Un vrai réveil ?

L’ignoble attentat par lequel un « militant » islamiste, dans la France profonde, a froidement assassiné son employeur puis a accroché sa tête coupée à la clôture entourée d’étendards de l' »État Islamique » va–t-il changer quelque chose à l’atmosphère générale de dénigrement d’Israël et des Juifs dans la presse et la société française?

Peut-on après cet électrochoc de la découverte qu’aucun Français, ni à Paris, ni en province, n’est à l’abri des déchaînements soudains et barbares des islamistes, attendre un changement dans le vocabulaire de l’Agence France-Presse qui donne le ton dans le monde francophone et qualifier enfin de « terroristes » les assassins Arabes d’Israéliens Juifs et non plus de « militants » pour adoucir, voire justifier leurs forfaits?

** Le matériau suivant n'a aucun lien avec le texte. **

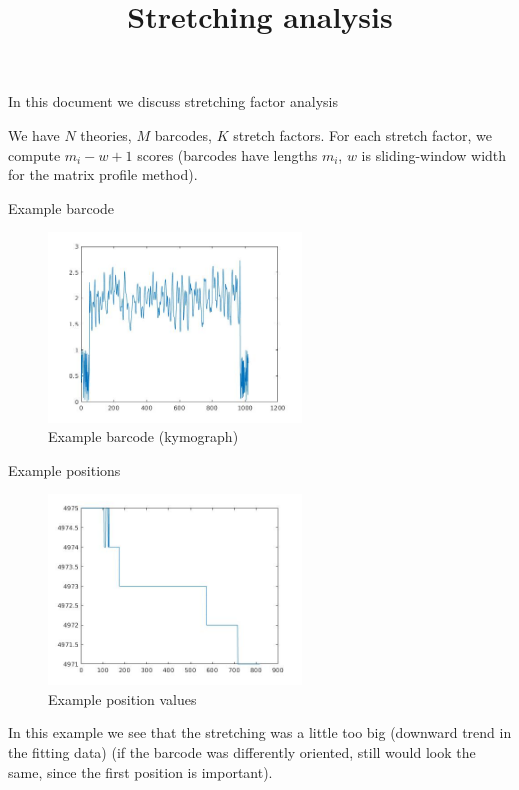 \documentclass{article}
\title{Stretching analysis}
\begin{document}
\maketitle

In this document we discuss stretching factor analysis

We have $N$ theories, $M$ barcodes, $K$ stretch factors. For each stretch factor, we compute $m_i-w+1$ scores (barcodes have lengths $m_i$, $w$ is sliding-window width for the matrix profile method).

Example barcode
\begin{figure}
\includegraphics[width=0.6\textwidth]{kymo1.jpg}
\caption{Example barcode (kymograph)}
\end{figure}

Example positions
\begin{figure}
\includegraphics[width=0.6\textwidth]{pos1.jpg}
\caption{Example position values}
\end{figure}

In this example we see that the stretching was a little too big (downward trend in the fitting data) (if the barcode was differently oriented, still would look the same, since the first position is important).
\end{document}
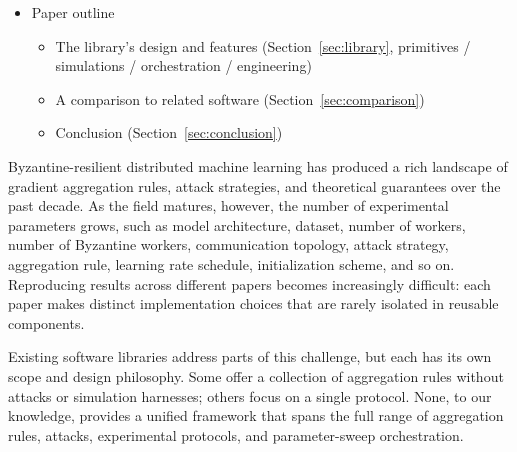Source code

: \documentclass[twoside,11pt]{article}
\begin{document}
{\begin{itemize}
\begin{itemize}
\begin{itemize}
        \end{itemize}
        \item Limitations: fewer aggregators than FL-Byz-Lib (36) and ByzFL (12 + 4 pre), no pre-aggregators, sequential synchronous execution
    \end{itemize}
    \item Paper outline
    \begin{itemize}
        \item The library's design and features (Section~\ref{sec:library}, primitives / simulations / orchestration / engineering)
        \item A comparison to related software (Section~\ref{sec:comparison})
        \item Conclusion (Section~\ref{sec:conclusion})
    \end{itemize}
\end{itemize}
}



Byzantine-resilient distributed machine learning has produced a rich
landscape of gradient aggregation rules, attack strategies, and
theoretical guarantees over the past decade.  As the field matures,
however, the number of experimental parameters
grows, such as model architecture, dataset, number of workers, number of
Byzantine workers, communication topology, attack strategy, aggregation
rule, learning rate schedule, initialization scheme, and so on.
Reproducing results across different papers becomes increasingly
difficult: each paper makes distinct implementation choices that are
rarely isolated in reusable components.

Existing software libraries address parts of this challenge, but each has
its own scope and design philosophy.  Some offer a collection of
aggregation rules without attacks or simulation harnesses; others focus
on a single protocol.  None, to our knowledge, provides a unified
framework that spans the full range of aggregation rules, attacks,
experimental protocols, and parameter-sweep orchestration.
\end{document}
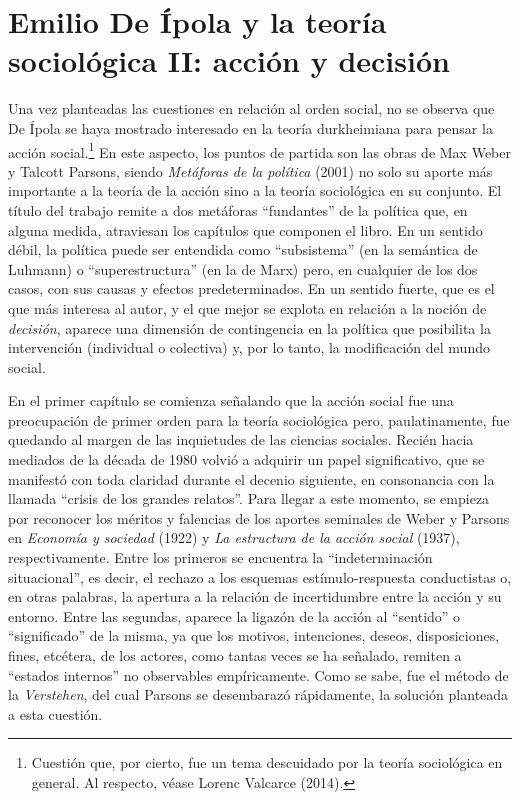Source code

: \section{Emilio De Ípola y la teoría sociológica II: acción y decisión}

Una vez planteadas las cuestiones en relación al orden social, no se observa que De Ípola se haya mostrado interesado en la teoría durkheimiana para pensar la acción social.\footnote{Cuestión que, por cierto, fue un tema descuidado por la teoría sociológica en general. Al respecto, véase Lorenc Valcarce (2014).} En este aspecto, los puntos de partida son las obras de Max Weber y Talcott Parsons, siendo \emph{Metáforas de la política} (2001) no solo su aporte más importante a la teoría de la acción sino a la teoría sociológica en su conjunto. El título del trabajo remite a dos metáforas \enquote{fundantes} de la política que, en alguna medida, atraviesan los capítulos que componen el libro. En un sentido débil, la política puede ser entendida como \enquote{subsistema} (en la semántica de Luhmann) o \enquote{superestructura} (en la de Marx) pero, en cualquier de los dos casos, con sus causas y efectos predeterminados. En un sentido fuerte, que es el que más interesa al autor, y el que mejor se explota en relación a la noción de \emph{decisión}, aparece una dimensión de contingencia en la política que posibilita la intervención (individual o colectiva) y, por lo tanto, la modificación del mundo social.

En el primer capítulo se comienza señalando que la acción social fue una preocupación de primer orden para la teoría sociológica pero, paulatinamente, fue quedando al margen de las inquietudes de las ciencias sociales. Recién hacia mediados de la década de 1980 volvió a adquirir un papel significativo, que se manifestó con toda claridad durante el decenio siguiente, en consonancia con la llamada \enquote{crisis de los grandes relatos}. Para llegar a este momento, se empieza por reconocer los méritos y falencias de los aportes seminales de Weber y Parsons en \emph{Economía y sociedad} (1922) y \emph{La estructura de la acción social} (1937), respectivamente. Entre los primeros se encuentra la \enquote{indeterminación situacional}, es decir, el rechazo a los esquemas estímulo-respuesta conductistas o, en otras palabras, la apertura a la relación de incertidumbre entre la acción y su entorno. Entre las segundas, aparece la ligazón de la acción al \enquote{sentido} o \enquote{significado} de la misma, ya que los motivos, intenciones, deseos, disposiciones, fines, etcétera, de los actores, como tantas veces se ha señalado, remiten a \enquote{estados internos} no observables empíricamente. Como se sabe, fue el método de la \emph{Verstehen}, del cual Parsons se desembarazó rápidamente, la solución planteada a esta cuestión.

reveilVa-t-on en France et en Europe sortir enfin du langage lénifiant posant les Musulmans comme les « principales victimes » du terrorisme islamique? Le concept d' »Islamophobie » et celui d' »amalgame » seront-ils encore et toujours les sophismes qui interdisent, au nom d’une prétendue « morale », d’interpréter rationnellement les évènements contemporains, d’analyser sans complaisance les principes de l’Islam, son histoire, sa direction et son sens?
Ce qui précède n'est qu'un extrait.